» DIRECTIONS: Nothing but the lines from the one containing "### errorInput" through the final line of the listing should appear in the answer, each exactly as written.
◆ ◆ ◆ ◆ ◆ ◆ ◆
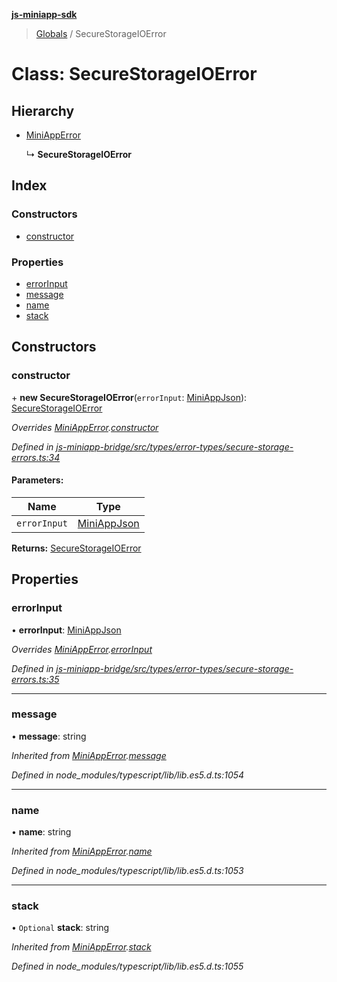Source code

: **[js-miniapp-sdk](../README.md)**

> [Globals](../README.md) / SecureStorageIOError

# Class: SecureStorageIOError

## Hierarchy

* [MiniAppError](miniapperror.md)

  ↳ **SecureStorageIOError**

## Index

### Constructors

* [constructor](securestorageioerror.md#constructor)

### Properties

* [errorInput](securestorageioerror.md#errorinput)
* [message](securestorageioerror.md#message)
* [name](securestorageioerror.md#name)
* [stack](securestorageioerror.md#stack)

## Constructors

### constructor

\+ **new SecureStorageIOError**(`errorInput`: [MiniAppJson](../interfaces/miniappjson.md)): [SecureStorageIOError](securestorageioerror.md)

*Overrides [MiniAppError](miniapperror.md).[constructor](miniapperror.md#constructor)*

*Defined in [js-miniapp-bridge/src/types/error-types/secure-storage-errors.ts:34](https://github.com/rakutentech/js-miniapp/blob/1b5a7fb/js-miniapp-bridge/src/types/error-types/secure-storage-errors.ts#L34)*

#### Parameters:

Name | Type |
------ | ------ |
`errorInput` | [MiniAppJson](../interfaces/miniappjson.md) |

**Returns:** [SecureStorageIOError](securestorageioerror.md)

## Properties

### errorInput

•  **errorInput**: [MiniAppJson](../interfaces/miniappjson.md)

*Overrides [MiniAppError](miniapperror.md).[errorInput](miniapperror.md#errorinput)*

*Defined in [js-miniapp-bridge/src/types/error-types/secure-storage-errors.ts:35](https://github.com/rakutentech/js-miniapp/blob/1b5a7fb/js-miniapp-bridge/src/types/error-types/secure-storage-errors.ts#L35)*

___

### message

•  **message**: string

*Inherited from [MiniAppError](miniapperror.md).[message](miniapperror.md#message)*

*Defined in node_modules/typescript/lib/lib.es5.d.ts:1054*

___

### name

•  **name**: string

*Inherited from [MiniAppError](miniapperror.md).[name](miniapperror.md#name)*

*Defined in node_modules/typescript/lib/lib.es5.d.ts:1053*

___

### stack

• `Optional` **stack**: string

*Inherited from [MiniAppError](miniapperror.md).[stack](miniapperror.md#stack)*

*Defined in node_modules/typescript/lib/lib.es5.d.ts:1055*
◆ ◆ ◆ ◆ ◆ ◆ ◆
» SOLUTION TO THIS TASK:
### errorInput

•  **errorInput**: [MiniAppJson](../interfaces/miniappjson.md)

*Overrides [MiniAppError](miniapperror.md).[errorInput](miniapperror.md#errorinput)*

*Defined in [js-miniapp-bridge/src/types/error-types/secure-storage-errors.ts:35](https://github.com/rakutentech/js-miniapp/blob/1b5a7fb/js-miniapp-bridge/src/types/error-types/secure-storage-errors.ts#L35)*

___

### message

•  **message**: string

*Inherited from [MiniAppError](miniapperror.md).[message](miniapperror.md#message)*

*Defined in node_modules/typescript/lib/lib.es5.d.ts:1054*

___

### name

•  **name**: string

*Inherited from [MiniAppError](miniapperror.md).[name](miniapperror.md#name)*

*Defined in node_modules/typescript/lib/lib.es5.d.ts:1053*

___

### stack

• `Optional` **stack**: string

*Inherited from [MiniAppError](miniapperror.md).[stack](miniapperror.md#stack)*

*Defined in node_modules/typescript/lib/lib.es5.d.ts:1055*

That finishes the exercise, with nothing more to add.